Sesaaat sebelum kita masih bebas tanpa belenggu dan belum ingin saling cemburu. Dengan duduk manis saling pandang dan tatapan malu-malu.
Kita belum tahu benar apa itu Cinta, dengan segala konsekuensi yang kerap kali dibawanya. Yang mampu kita ucap ialah menikmati setiap waktu tanpa harus bermewah-mewah, duduk berdua di sudut kedai kopi yang menawarkan kopi berkualitas tinggi serta dengan harga yang selangit. Katamu kau tak membutuhkan hal serupa itu, katamu yang kita butuhkan hanya sepasang kita dan sepotong senja yang ranum diujung dermaga. Lalu ombak-ombak kecil datang menyapa, meratakan rumah pasir yang sedari tadi dibuat oleh beberapa anak di bibir pantai sana. “Anak-anak itu sepertinya harus mengikhlaskan rumah pasirnya di sapu oleh ombak hahaha” kau lirih sembari terkekeh. “Ya, seperti itu harusnya, apa yang kita kira akan tangguh sepanjang masa ternyata harus kita relakan porak poranda pada waktunya” sambung ku dan kau memilih bergeming, menatapku dalam-dalam.

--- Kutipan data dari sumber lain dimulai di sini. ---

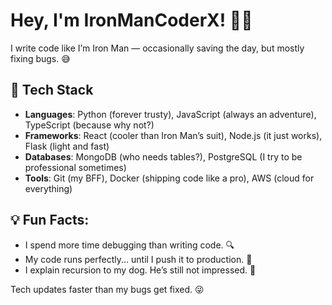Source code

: # Hey, I'm IronManCoderX! 👨‍💻

I write code like I’m Iron Man — occasionally saving the day, but mostly fixing bugs. 😅

## 🚀 Tech Stack
- **Languages**: Python (forever trusty), JavaScript (always an adventure), TypeScript (because why not?)
- **Frameworks**: React (cooler than Iron Man’s suit), Node.js (it just works), Flask (light and fast)
- **Databases**: MongoDB (who needs tables?), PostgreSQL (I try to be professional sometimes)
- **Tools**: Git (my BFF), Docker (shipping code like a pro), AWS (cloud for everything)
  
## 💡 Fun Facts:
- I spend more time debugging than writing code. 🔍
- My code runs perfectly... until I push it to production. 😬
- I explain recursion to my dog. He’s still not impressed. 🐶
  
Tech updates faster than my bugs get fixed. 😜


<!---
IronManCoderX/IronManCoderX is a ✨ special ✨ repository because its `README.md` (this file) appears on your GitHub profile.
You can click the Preview link to take a look at your changes.
--->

Segala hal yang kita kira akan berlangsung selamanya ternyata hanya bertahan sementara. Saat itu aku sadar betul, tak perlu ada dirimu untuk membuatku bahagia selalu. Aku tak cukup mencintaimu untuk menukarkan kebebasan dengan kelekatan. Aku tak cukup mencintaimu untuk menanggung segala tumpukan kekhawatiran yang kian tumbuh subur kemudian membuatku serapuh ini.
Kepada segala yang sempat lekat, engkau perlu tahu satu hal
Bahwa aku memilih untuk berhenti mengingat.
Sebab denganmu,
Aku bahkan tak lagi mengenali siapa diriku
Aku bahkan hilang arah kemana hendak ku jadikan sebagai tujuan
Aku bahkan menjelma polos dan lugu, tak tahu akan dunia yang lebih besar dari kita di luar sana.
Maka sekiranya, pun setidaknya buatku, jika aku mulai melupakan apa yang memang seharusnya menjadi kenangan.